From 80b3d86d6eeed6119e7716099b2f19d18054d346 Mon Sep 17 00:00:00 2001
From: Robert Manner <robert.manner@balabit.com>
Date: Tue, 11 Feb 2020 10:28:05 +0100
Subject: [PATCH] plugins/python: add python approval plugin example

---
 MANIFEST                                  |  1 +
 plugins/python/Makefile.in                |  2 +-
 plugins/python/example_approval_plugin.py | 19 +++++++++++++++++++
 3 files changed, 21 insertions(+), 1 deletion(-)

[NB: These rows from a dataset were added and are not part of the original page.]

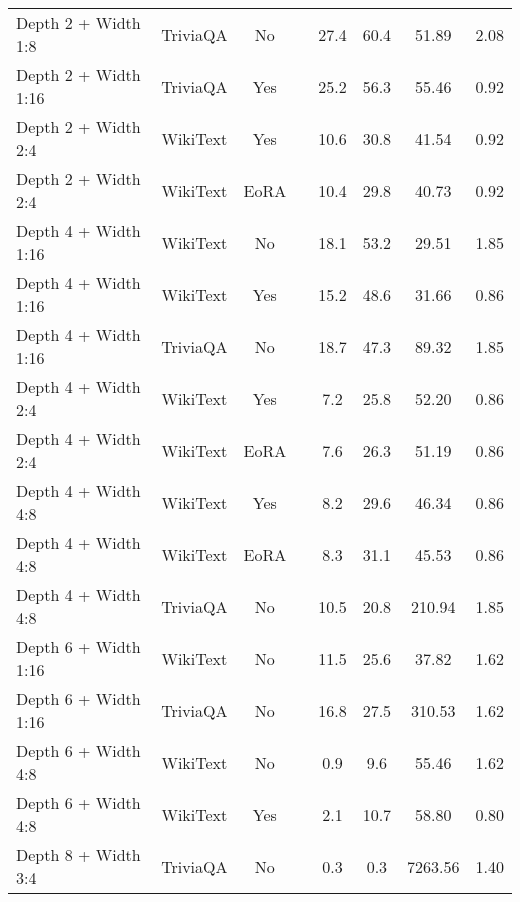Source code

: {\begin{table}[htbp]
\begin{tabular}{lcclcccc}
Depth 2 + Width 1:8 & TriviaQA & No & & 27.4 & 60.4 & 51.89 & 2.08 \\
Depth 2 + Width 1:16 & TriviaQA & Yes & & 25.2 & 56.3 & 55.46 & 0.92 \\
Depth 2 + Width 2:4 & WikiText & Yes & & 10.6 & 30.8 & 41.54 & 0.92 \\
Depth 2 + Width 2:4 & WikiText & EoRA & & 10.4 & 29.8 & 40.73 & 0.92 \\
Depth 4 + Width 1:16 & WikiText & No & & 18.1 & 53.2 & 29.51 & 1.85 \\
Depth 4 + Width 1:16 & WikiText & Yes & & 15.2 & 48.6 & 31.66 & 0.86 \\
Depth 4 + Width 1:16 & TriviaQA & No & & 18.7 & 47.3 & 89.32 & 1.85 \\
Depth 4 + Width 2:4 & WikiText & Yes & & 7.2 & 25.8 & 52.20 & 0.86 \\
Depth 4 + Width 2:4 & WikiText & EoRA & & 7.6 & 26.3 & 51.19 & 0.86 \\
Depth 4 + Width 4:8 & WikiText & Yes & & 8.2 & 29.6 & 46.34 & 0.86 \\
Depth 4 + Width 4:8 & WikiText & EoRA & & 8.3 & 31.1 & 45.53 & 0.86 \\
Depth 4 + Width 4:8 & TriviaQA & No & & 10.5 & 20.8 & 210.94 & 1.85 \\
Depth 6 + Width 1:16 & WikiText & No & & 11.5 & 25.6 & 37.82 & 1.62 \\
Depth 6 + Width 1:16 & TriviaQA & No & & 16.8 & 27.5 & 310.53 & 1.62 \\
Depth 6 + Width 4:8 & WikiText & No & & 0.9 & 9.6 & 55.46 & 1.62 \\
Depth 6 + Width 4:8 & WikiText & Yes & & 2.1 & 10.7 & 58.80 & 0.80 \\
Depth 8 + Width 3:4 & TriviaQA & No & & 0.3 & 0.3 & 7263.56 & 1.40 \\
\hline
\end{tabular}
\end{table}
}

 create mode 100644 plugins/python/example_approval_plugin.py

diff --git a/MANIFEST b/MANIFEST
index 137d9cf35..2d5109246 100644
--- a/MANIFEST
+++ b/MANIFEST
@@ -305,6 +305,7 @@ plugins/group_file/group_file.exp
 plugins/group_file/plugin_test.c
 plugins/python
 plugins/python/Makefile.in
+plugins/python/example_approval_plugin.py
 plugins/python/example_audit_plugin.py
 plugins/python/example_conversation.py
 plugins/python/example_debugging.py
diff --git a/plugins/python/Makefile.in b/plugins/python/Makefile.in
index 79ae707a6..3a6257bb8 100644
--- a/plugins/python/Makefile.in
+++ b/plugins/python/Makefile.in
@@ -115,7 +115,7 @@ install_gid = 0
 SHELL = @SHELL@
 
 EXAMPLES = example_conversation.py  example_debugging.py  example_group_plugin.py  example_io_plugin.py  example_policy_plugin.py \
-           example_audit_plugin.py
+           example_audit_plugin.py example_approval_plugin.py
 
 OBJS =	python_plugin_common.lo python_plugin_policy.lo python_plugin_io.lo python_plugin_group.lo pyhelpers.lo \
 	python_importblocker.lo python_convmessage.lo sudo_python_module.lo sudo_python_debug.lo \
diff --git a/plugins/python/example_approval_plugin.py b/plugins/python/example_approval_plugin.py
new file mode 100644
index 000000000..bc7deb04a
--- /dev/null
+++ b/plugins/python/example_approval_plugin.py
@@ -0,0 +1,19 @@
+import sudo
+
+from datetime import datetime
+from typing import Tuple
+
+
+class BusinessHoursApprovalPlugin(sudo.Plugin):
+    def check(self, command_info: Tuple[str, ...], run_argv: Tuple[str, ...],
+              run_env: Tuple[str, ...]) -> int:
+        error_msg = ""
+        now = datetime.now()
+        if now.weekday() >= 5:
+            error_msg = "That is not allowed on the weekend!"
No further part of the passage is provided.